## Exercise directions
Your answer should hold only the lines from the start of the data below through the line with "4. Test end-to-end workflow", copied exactly, with pictures left out.
[Start of section]
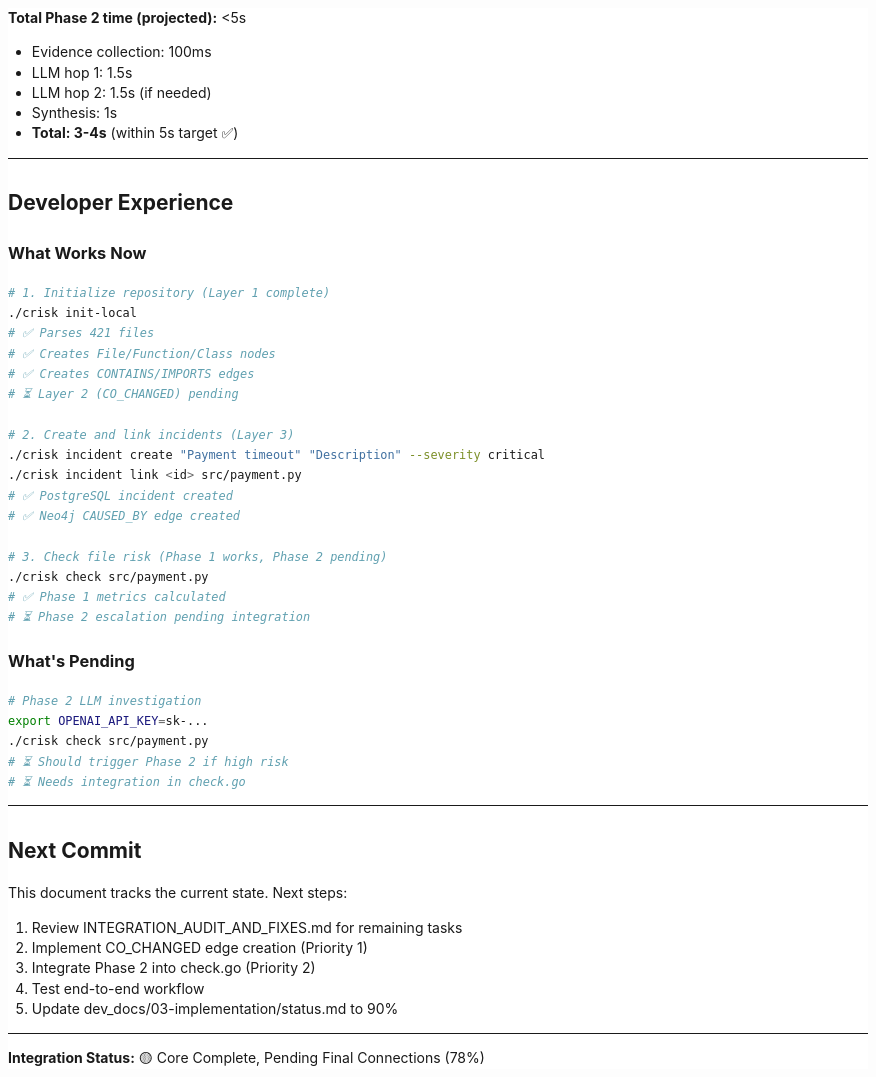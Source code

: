 **Total Phase 2 time (projected):** <5s
- Evidence collection: 100ms
- LLM hop 1: 1.5s
- LLM hop 2: 1.5s (if needed)
- Synthesis: 1s
- **Total: 3-4s** (within 5s target ✅)

---

## Developer Experience

### What Works Now

```bash
# 1. Initialize repository (Layer 1 complete)
./crisk init-local
# ✅ Parses 421 files
# ✅ Creates File/Function/Class nodes
# ✅ Creates CONTAINS/IMPORTS edges
# ⏳ Layer 2 (CO_CHANGED) pending

# 2. Create and link incidents (Layer 3)
./crisk incident create "Payment timeout" "Description" --severity critical
./crisk incident link <id> src/payment.py
# ✅ PostgreSQL incident created
# ✅ Neo4j CAUSED_BY edge created

# 3. Check file risk (Phase 1 works, Phase 2 pending)
./crisk check src/payment.py
# ✅ Phase 1 metrics calculated
# ⏳ Phase 2 escalation pending integration
```

### What's Pending

```bash
# Phase 2 LLM investigation
export OPENAI_API_KEY=sk-...
./crisk check src/payment.py
# ⏳ Should trigger Phase 2 if high risk
# ⏳ Needs integration in check.go
```

---

## Next Commit

This document tracks the current state. Next steps:
1. Review INTEGRATION_AUDIT_AND_FIXES.md for remaining tasks
2. Implement CO_CHANGED edge creation (Priority 1)
3. Integrate Phase 2 into check.go (Priority 2)
4. Test end-to-end workflow
5. Update dev_docs/03-implementation/status.md to 90%

---

**Integration Status:** 🟡 Core Complete, Pending Final Connections (78%)
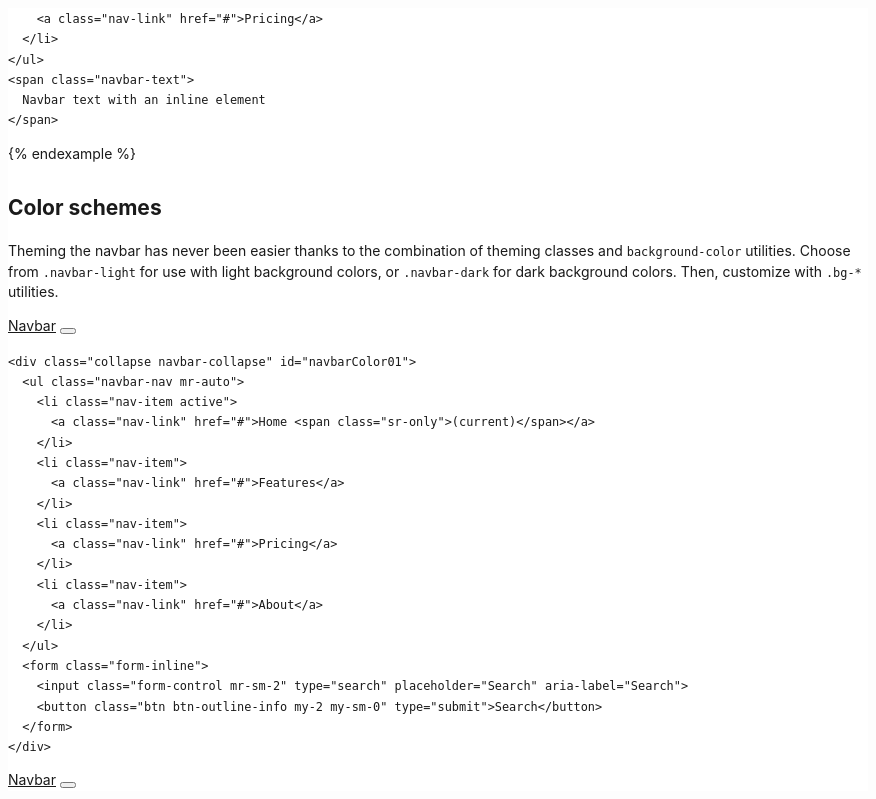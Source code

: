         <a class="nav-link" href="#">Pricing</a>
      </li>
    </ul>
    <span class="navbar-text">
      Navbar text with an inline element
    </span>
  </div>
</nav>
{% endexample %}

## Color schemes

Theming the navbar has never been easier thanks to the combination of theming classes and `background-color` utilities. Choose from `.navbar-light` for use with light background colors, or `.navbar-dark` for dark background colors. Then, customize with `.bg-*` utilities.

<div class="bd-example">
  <nav class="navbar navbar-expand-lg navbar-dark bg-dark">
    <a class="navbar-brand" href="#">Navbar</a>
    <button class="navbar-toggler" type="button" data-toggle="collapse" data-target="#navbarColor01" aria-controls="navbarColor01" aria-expanded="false" aria-label="Toggle navigation">
      <span class="navbar-toggler-icon"></span>
    </button>

    <div class="collapse navbar-collapse" id="navbarColor01">
      <ul class="navbar-nav mr-auto">
        <li class="nav-item active">
          <a class="nav-link" href="#">Home <span class="sr-only">(current)</span></a>
        </li>
        <li class="nav-item">
          <a class="nav-link" href="#">Features</a>
        </li>
        <li class="nav-item">
          <a class="nav-link" href="#">Pricing</a>
        </li>
        <li class="nav-item">
          <a class="nav-link" href="#">About</a>
        </li>
      </ul>
      <form class="form-inline">
        <input class="form-control mr-sm-2" type="search" placeholder="Search" aria-label="Search">
        <button class="btn btn-outline-info my-2 my-sm-0" type="submit">Search</button>
      </form>
    </div>
  </nav>

  <nav class="navbar navbar-expand-lg navbar-dark bg-primary">
    <a class="navbar-brand" href="#">Navbar</a>
    <button class="navbar-toggler" type="button" data-toggle="collapse" data-target="#navbarColor02" aria-controls="navbarColor02" aria-expanded="false" aria-label="Toggle navigation">
      <span class="navbar-toggler-icon"></span>
    </button>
[End of section]
## Solution for this exercise
Source code

: **Total Phase 2 time (projected):** <5s
- Evidence collection: 100ms
- LLM hop 1: 1.5s
- LLM hop 2: 1.5s (if needed)
- Synthesis: 1s
- **Total: 3-4s** (within 5s target ✅)

---

## Developer Experience

### What Works Now

```bash
# 1. Initialize repository (Layer 1 complete)
./crisk init-local
# ✅ Parses 421 files
# ✅ Creates File/Function/Class nodes
# ✅ Creates CONTAINS/IMPORTS edges
# ⏳ Layer 2 (CO_CHANGED) pending

# 2. Create and link incidents (Layer 3)
./crisk incident create "Payment timeout" "Description" --severity critical
./crisk incident link <id> src/payment.py
# ✅ PostgreSQL incident created
# ✅ Neo4j CAUSED_BY edge created

# 3. Check file risk (Phase 1 works, Phase 2 pending)
./crisk check src/payment.py
# ✅ Phase 1 metrics calculated
# ⏳ Phase 2 escalation pending integration
```

### What's Pending

```bash
# Phase 2 LLM investigation
export OPENAI_API_KEY=sk-...
./crisk check src/payment.py
# ⏳ Should trigger Phase 2 if high risk
# ⏳ Needs integration in check.go
```

---

## Next Commit

This document tracks the current state. Next steps:
1. Review INTEGRATION_AUDIT_AND_FIXES.md for remaining tasks
2. Implement CO_CHANGED edge creation (Priority 1)
3. Integrate Phase 2 into check.go (Priority 2)
4. Test end-to-end workflow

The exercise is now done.